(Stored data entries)

'''

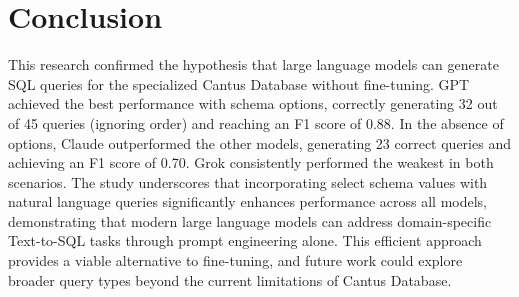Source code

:\section{Conclusion}

This research confirmed the hypothesis that large language models can generate SQL queries for the specialized Cantus Database without fine-tuning. GPT achieved the best performance with schema options, correctly generating 32 out of 45 queries (ignoring order) and reaching an F1 score of 0.88. In the absence of options, Claude outperformed the other models, generating 23 correct queries and achieving an F1 score of 0.70. Grok consistently performed the weakest in both scenarios. The study underscores that incorporating select schema values with natural language queries significantly enhances performance across all models, demonstrating that modern large language models can address domain-specific Text-to-SQL tasks through prompt engineering alone. This efficient approach provides a viable alternative to fine-tuning, and future work could explore broader query types beyond the current limitations of Cantus Database.
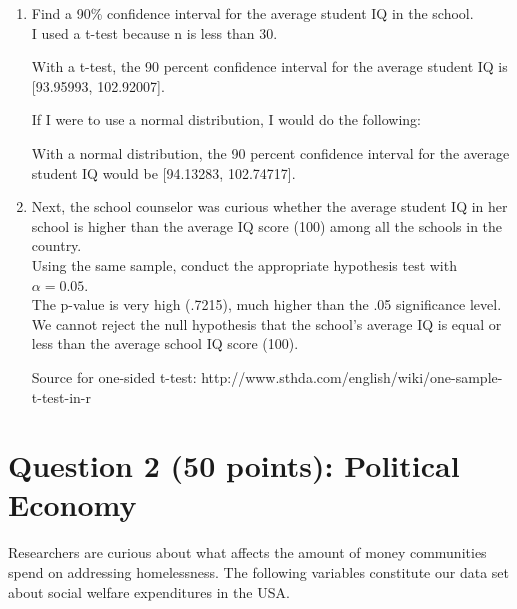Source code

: \documentclass[12pt,letterpaper]{article}
\begin{document}
\begin{enumerate}
	\item Find a 90\% confidence interval for the average student IQ in the school.\\
	
I used a t-test because n is less than 30.

  

With a t-test, the 90 percent confidence interval for the average student IQ is [93.95993, 102.92007].

If I were to use a normal distribution, I would do the following:



With a normal distribution, the 90 percent confidence interval for the average student IQ would be [94.13283, 102.74717].\\
	
	\item Next, the school counselor was curious  whether  the average student IQ in her school is higher than the average IQ score (100) among all the schools in the country.\\ 
	
	\noindent Using the same sample, conduct the appropriate hypothesis test with $\alpha=0.05$.\\



The p-value is very high (.7215), much higher than the .05 significance level. We cannot reject the null hypothesis that the school's average IQ is equal or less than the average school IQ score (100).

Source for one-sided t-test: http://www.sthda.com/english/wiki/one-sample-t-test-in-r


\end{enumerate}

\newpage

	\section*{Question 2 (50 points): Political Economy}

\noindent Researchers are curious about what affects the amount of money communities spend on addressing homelessness. The following variables constitute our data set about social welfare expenditures in the USA. \\
\vspace{.5cm}
\end{document}
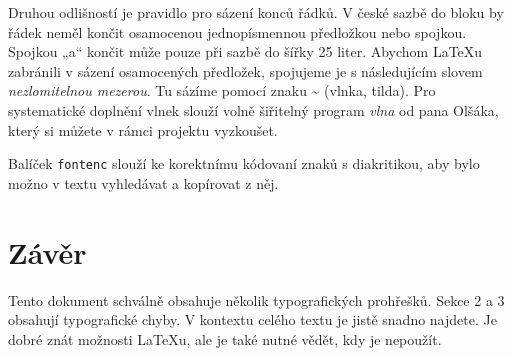 \documentclass[twocolumn]{article}
\begin{document}
Druhou odlišností je pravidlo pro sázení konců řádků.
V české sazbě do bloku by řádek neměl končit osamocenou jednopísmennou předložkou nebo spojkou.
Spojkou „a“ končit může pouze při sazbě do šířky 25 liter.
Abychom \LaTeX u zabránili v sázení osamocených předložek, spojujeme je s následujícím slovem \emph{nezlomitelnou mezerou}.
Tu sázíme pomocí znaku \~{} (vlnka, tilda).
Pro systematické doplnění vlnek slouží volně šiřitelný program \emph{vlna} od pana Olšáka\footnotemark, který si můžete v rámci projektu vyzkoušet.

Balíček \texttt{fontenc} slouží ke korektnímu kódovaní znaků s diakritikou, aby bylo možno v textu vyhledávat a kopírovat z něj.


\section{Závěr}

Tento dokument schválně obsahuje několik typografických prohřešků.
Sekce 2 a 3 obsahují typografické chyby.
V kontextu celého textu je jistě snadno najdete.
Je dobré znát možnosti \LaTeX u, ale je také nutné vědět, kdy je nepoužít.

    
\end{document}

'''

▶ _INSTRUCTIONS TO FOLLOW_: Without including any pictures, output each entry above exactly as it appears.

▶ _RESPONSE AREA_:
Source code

:\section{Conclusion}

This research confirmed the hypothesis that large language models can generate SQL queries for the specialized Cantus Database without fine-tuning. GPT achieved the best performance with schema options, correctly generating 32 out of 45 queries (ignoring order) and reaching an F1 score of 0.88. In the absence of options, Claude outperformed the other models, generating 23 correct queries and achieving an F1 score of 0.70. Grok consistently performed the weakest in both scenarios. The study underscores that incorporating select schema values with natural language queries significantly enhances performance across all models, demonstrating that modern large language models can address domain-specific Text-to-SQL tasks through prompt engineering alone. This efficient approach provides a viable alternative to fine-tuning, and future work could explore broader query types beyond the current limitations of Cantus Database.
Source code

: \documentclass[12pt,letterpaper]{article}
\begin{document}
\begin{enumerate}
	\item Find a 90\% confidence interval for the average student IQ in the school.\\
	
I used a t-test because n is less than 30.

  

With a t-test, the 90 percent confidence interval for the average student IQ is [93.95993, 102.92007].

If I were to use a normal distribution, I would do the following:



With a normal distribution, the 90 percent confidence interval for the average student IQ would be [94.13283, 102.74717].\\
	
	\item Next, the school counselor was curious  whether  the average student IQ in her school is higher than the average IQ score (100) among all the schools in the country.\\ 
	
	\noindent Using the same sample, conduct the appropriate hypothesis test with $\alpha=0.05$.\\



The p-value is very high (.7215), much higher than the .05 significance level. We cannot reject the null hypothesis that the school's average IQ is equal or less than the average school IQ score (100).

Source for one-sided t-test: http://www.sthda.com/english/wiki/one-sample-t-test-in-r


\end{enumerate}

\newpage

	\section*{Question 2 (50 points): Political Economy}

\noindent Researchers are curious about what affects the amount of money communities spend on addressing homelessness. The following variables constitute our data set about social welfare expenditures in the USA. \\
\vspace{.5cm}
\end{document}
 \documentclass[twocolumn]{article}
\begin{document}
Druhou odlišností je pravidlo pro sázení konců řádků.
V české sazbě do bloku by řádek neměl končit osamocenou jednopísmennou předložkou nebo spojkou.
Spojkou „a“ končit může pouze při sazbě do šířky 25 liter.
Abychom \LaTeX u zabránili v sázení osamocených předložek, spojujeme je s následujícím slovem \emph{nezlomitelnou mezerou}.
Tu sázíme pomocí znaku \~{} (vlnka, tilda).
Pro systematické doplnění vlnek slouží volně šiřitelný program \emph{vlna} od pana Olšáka\footnotemark, který si můžete v rámci projektu vyzkoušet.

Balíček \texttt{fontenc} slouží ke korektnímu kódovaní znaků s diakritikou, aby bylo možno v textu vyhledávat a kopírovat z něj.


\section{Závěr}

Tento dokument schválně obsahuje několik typografických prohřešků.
Sekce 2 a 3 obsahují typografické chyby.
V kontextu celého textu je jistě snadno najdete.
Je dobré znát možnosti \LaTeX u, ale je také nutné vědět, kdy je nepoužít.

    
\end{document}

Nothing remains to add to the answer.